The IPO will test investor appetite for the growing esports sector, which has gained traction among people — especially men — under the age of 35.
Carleton Curtis, executive chairman of Guild and a former executive at Activision Blizzard, the video game publisher, said part of the appeal of going public was the potential for fans to buy shares in the company.
Audiences watching gamers play online grew during lockdown as traditional sports were cancelled because of the coronavirus pandemic. Esports businesses are trying to capitalise on the increased attention.
Esports are watched by almost 500m people, according to analytics provider Newzoo, and generated revenue of close to US$1 billion ($1.5b) in 2019.

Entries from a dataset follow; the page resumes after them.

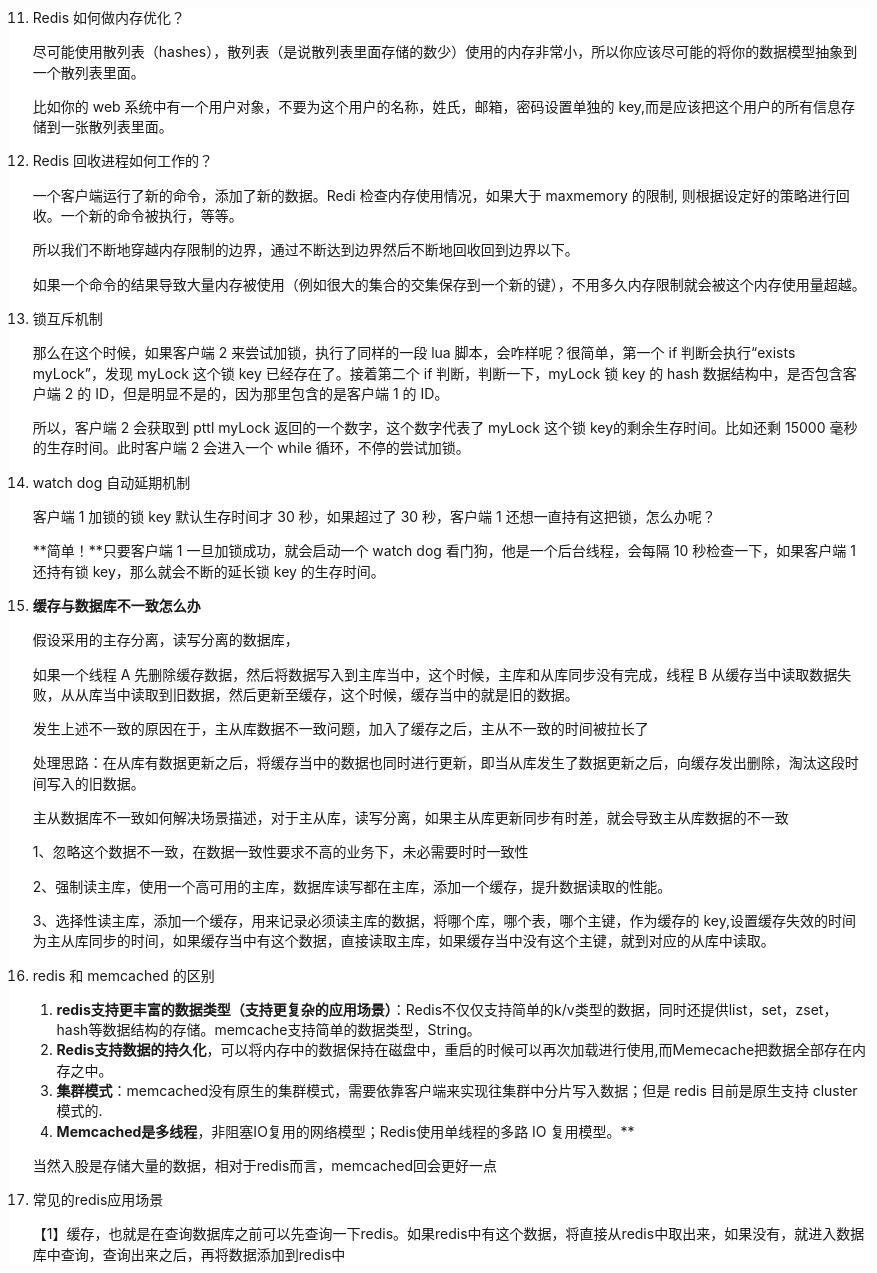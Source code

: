 11. Redis 如何做内存优化？

    尽可能使用散列表（hashes），散列表（是说散列表里面存储的数少）使用的内存非常小，所以你应该尽可能的将你的数据模型抽象到一个散列表里面。

    比如你的 web 系统中有一个用户对象，不要为这个用户的名称，姓氏，邮箱，密码设置单独的 key,而是应该把这个用户的所有信息存储到一张散列表里面。

12. Redis 回收进程如何工作的？

    一个客户端运行了新的命令，添加了新的数据。Redi 检查内存使用情况，如果大于 maxmemory 的限制, 则根据设定好的策略进行回收。一个新的命令被执行，等等。

    所以我们不断地穿越内存限制的边界，通过不断达到边界然后不断地回收回到边界以下。

    如果一个命令的结果导致大量内存被使用（例如很大的集合的交集保存到一个新的键），不用多久内存限制就会被这个内存使用量超越。

13. 锁互斥机制

    那么在这个时候，如果客户端 2 来尝试加锁，执行了同样的一段 lua 脚本，会咋样呢？很简单，第一个 if 判断会执行“exists myLock”，发现 myLock 这个锁 key 已经存在了。接着第二个 if 判断，判断一下，myLock 锁 key 的 hash 数据结构中，是否包含客户端 2 的 ID，但是明显不是的，因为那里包含的是客户端 1 的 ID。

    所以，客户端 2 会获取到 pttl myLock 返回的一个数字，这个数字代表了 myLock 这个锁 key的剩余生存时间。比如还剩 15000 毫秒的生存时间。此时客户端 2 会进入一个 while 循环，不停的尝试加锁。

14. watch dog 自动延期机制

    客户端 1 加锁的锁 key 默认生存时间才 30 秒，如果超过了 30 秒，客户端 1 还想一直持有这把锁，怎么办呢？

    **简单！**只要客户端 1 一旦加锁成功，就会启动一个 watch dog 看门狗，他是一个后台线程，会每隔 10 秒检查一下，如果客户端 1 还持有锁 key，那么就会不断的延长锁 key 的生存时间。

15. **缓存与数据库不一致怎么办**

    假设采用的主存分离，读写分离的数据库，

    如果一个线程 A 先删除缓存数据，然后将数据写入到主库当中，这个时候，主库和从库同步没有完成，线程 B 从缓存当中读取数据失败，从从库当中读取到旧数据，然后更新至缓存，这个时候，缓存当中的就是旧的数据。

    发生上述不一致的原因在于，主从库数据不一致问题，加入了缓存之后，主从不一致的时间被拉长了

    处理思路：在从库有数据更新之后，将缓存当中的数据也同时进行更新，即当从库发生了数据更新之后，向缓存发出删除，淘汰这段时间写入的旧数据。

    主从数据库不一致如何解决场景描述，对于主从库，读写分离，如果主从库更新同步有时差，就会导致主从库数据的不一致

    1、忽略这个数据不一致，在数据一致性要求不高的业务下，未必需要时时一致性

    2、强制读主库，使用一个高可用的主库，数据库读写都在主库，添加一个缓存，提升数据读取的性能。

    3、选择性读主库，添加一个缓存，用来记录必须读主库的数据，将哪个库，哪个表，哪个主键，作为缓存的 key,设置缓存失效的时间为主从库同步的时间，如果缓存当中有这个数据，直接读取主库，如果缓存当中没有这个主键，就到对应的从库中读取。

16. redis 和 memcached 的区别

    1. **redis支持更丰富的数据类型（支持更复杂的应用场景）**：Redis不仅仅支持简单的k/v类型的数据，同时还提供list，set，zset，hash等数据结构的存储。memcache支持简单的数据类型，String。
    2. **Redis支持数据的持久化**，可以将内存中的数据保持在磁盘中，重启的时候可以再次加载进行使用,而Memecache把数据全部存在内存之中。
    3. **集群模式**：memcached没有原生的集群模式，需要依靠客户端来实现往集群中分片写入数据；但是 redis 目前是原生支持 cluster 模式的.
    4. **Memcached是多线程**，非阻塞IO复用的网络模型；Redis使用单线程的多路 IO 复用模型。**

    当然入股是存储大量的数据，相对于redis而言，memcached回会更好一点

17. 常见的redis应用场景

    【1】缓存，也就是在查询数据库之前可以先查询一下redis。如果redis中有这个数据，将直接从redis中取出来，如果没有，就进入数据库中查询，查询出来之后，再将数据添加到redis中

"We see esports as being in the same conversation and rivalling many of the traditional major sports in a matter of five years," said Curtis, who is targeting 1m registered fans within the first 12 months.
Guild's gamers will compete in Fortnite, CS: Go, Rocket League and Fifa. Winning prize money in tournaments is one potential source of revenue for Guild but the company also hopes to benefit from Beckham's fame to generate sponsorship revenue. It is aiming to secure £5m of revenue from sponsorship deals within a year and £1m from merchandise sales.
Curtis believes esports will come to be dominated by an exclusive group of professional teams. Guild plans to invest in a scouting network and training academy for gamers.
"It's going to take a lot of capital to get us there but we're confident we can be in that conversation in a matter of years," he said.
Existing shareholders, including Beckham, who is also co-owner of Inter Miami, the latest addition to North America's Major League Soccer, will retain their shares.
Zeus Capital and Mirabaud Securities are the company's brokers and bookrunners on the IPO.